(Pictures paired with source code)
───

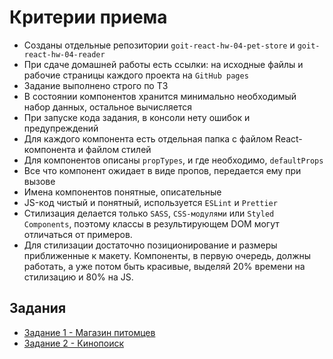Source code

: # Критерии приема

- Созданы отдельные репозитории `goit-react-hw-04-pet-store` и
  `goit-react-hw-04-reader`
- При сдаче домашней работы есть ссылки: на исходные файлы и рабочие страницы
  каждого проекта на `GitHub pages`
- Задание выполнено строго по ТЗ
- В состоянии компонентов хранится минимально необходимый набор данных,
  остальное вычисляется
- При запуске кода задания, в консоли нету ошибок и предупреждений
- Для каждого компонента есть отдельная папка с файлом React-компонента и файлом
  стилей
- Для компонентов описаны `propTypes`, и где необходимо, `defaultProps`
- Все что компонент ожидает в виде пропов, передается ему при вызове
- Имена компонентов понятные, описательные
- JS-код чистый и понятный, используется `ESLint` и `Prettier`
- Стилизация делается только `SASS`, `CSS-модулями` или `Styled Components`,
  поэтому классы в результирующем DOM могут отличаться от примеров.
- Для стилизации достаточно позиционирование и размеры приближенные к макету.
  Компоненты, в первую очередь, должны работать, а уже потом быть красивые,
  выделяй 20% времени на стилизацию и 80% на JS.

## Задания

- [Задание 1 - Магазин питомцев](./pet-store/)
- [Задание 2 - Кинопоиск](./movies/)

───

> Exercise
The output is the lines from the start of the data above through the line containing "- Все что компонент", unchanged, with any picture left out.

> Problem solution
Source code

: # Критерии приема

- Созданы отдельные репозитории `goit-react-hw-04-pet-store` и
  `goit-react-hw-04-reader`
- При сдаче домашней работы есть ссылки: на исходные файлы и рабочие страницы
  каждого проекта на `GitHub pages`
- Задание выполнено строго по ТЗ
- В состоянии компонентов хранится минимально необходимый набор данных,
  остальное вычисляется
- При запуске кода задания, в консоли нету ошибок и предупреждений
- Для каждого компонента есть отдельная папка с файлом React-компонента и файлом
  стилей
- Для компонентов описаны `propTypes`, и где необходимо, `defaultProps`
- Все что компонент ожидает в виде пропов, передается ему при вызове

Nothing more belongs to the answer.